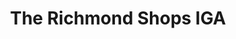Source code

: ---
title: "The Richmond Shops IGA"
url: /philadelphia/the-richmond-shops-iga/
shop: supermarket
---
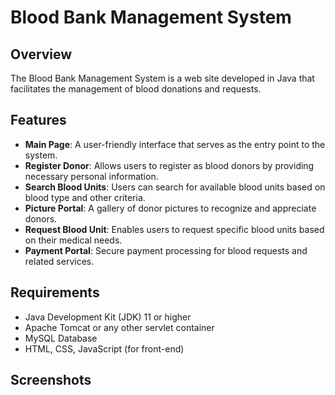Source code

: # Blood Bank Management System

## Overview
The Blood Bank Management System is a web site developed in Java that facilitates the management of blood donations and requests.

## Features
- **Main Page**: A user-friendly interface that serves as the entry point to the system.
- **Register Donor**: Allows users to register as blood donors by providing necessary personal information.
- **Search Blood Units**: Users can search for available blood units based on blood type and other criteria.
- **Picture Portal**: A gallery of donor pictures to recognize and appreciate donors.
- **Request Blood Unit**: Enables users to request specific blood units based on their medical needs.
- **Payment Portal**: Secure payment processing for blood requests and related services.

## Requirements
- Java Development Kit (JDK) 11 or higher
- Apache Tomcat or any other servlet container
- MySQL Database
- HTML, CSS, JavaScript (for front-end)

## Screenshots
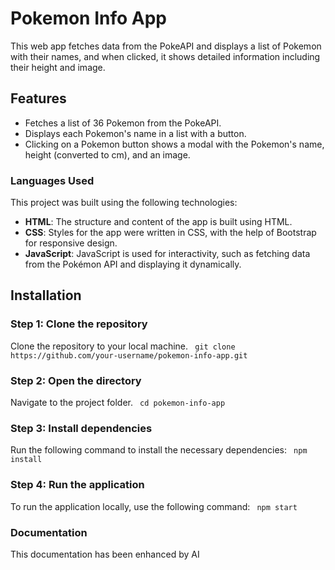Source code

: # Pokemon Info App

This web app fetches data from the PokeAPI and displays a list of Pokemon with their names, and when clicked, it shows detailed information including their height and image.

## Features

- Fetches a list of 36 Pokemon from the PokeAPI.
- Displays each Pokemon's name in a list with a button.
- Clicking on a Pokemon button shows a modal with the Pokemon's name, height (converted to cm), and an image.

### Languages Used

This project was built using the following technologies:

- **HTML**: The structure and content of the app is built using HTML.
- **CSS**: Styles for the app were written in CSS, with the help of Bootstrap for responsive design.
- **JavaScript**: JavaScript is used for interactivity, such as fetching data from the Pokémon API and displaying it dynamically.


## Installation

### Step 1: Clone the repository
Clone the repository to your local machine.
`
git clone https://github.com/your-username/pokemon-info-app.git`

### Step 2: Open the directory
Navigate to the project folder.
`
cd pokemon-info-app`

### Step 3: Install dependencies
Run the following command to install the necessary dependencies:
`
npm install`

### Step 4: Run the application

To run the application locally, use the following command:
`
npm start`


### Documentation
This documentation has been enhanced by AI
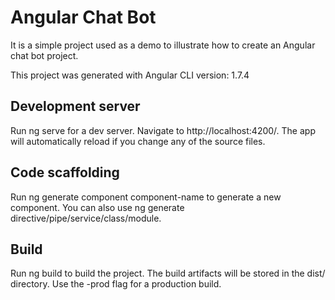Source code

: # Angular Chat Bot
It is a simple project used as a demo to illustrate how to create an Angular chat bot project.

This project was generated with Angular CLI version: 1.7.4

## Development server
Run ng serve for a dev server. Navigate to http://localhost:4200/. The app will automatically reload if you change any of the source files.

## Code scaffolding
Run ng generate component component-name to generate a new component. You can also use ng generate directive/pipe/service/class/module.

## Build
Run ng build to build the project. The build artifacts will be stored in the dist/ directory. Use the -prod flag for a production build.

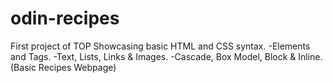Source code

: # odin-recipes
First project of TOP
Showcasing basic HTML and CSS syntax.
-Elements and Tags.
-Text, Lists, Links & Images.
-Cascade, Box Model, Block & Inline.
(Basic Recipes Webpage)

#### REQUIRED WORK:
Repeat verbatim the lines between the start of the data and the line containing "## Overview", both ends included, omitting all pictures.

#### TASK RESPONSE:
Source code

: ---
title: "The Richmond Shops IGA"
url: /philadelphia/the-richmond-shops-iga/
shop: supermarket
---
Source code

: # Blood Bank Management System

## Overview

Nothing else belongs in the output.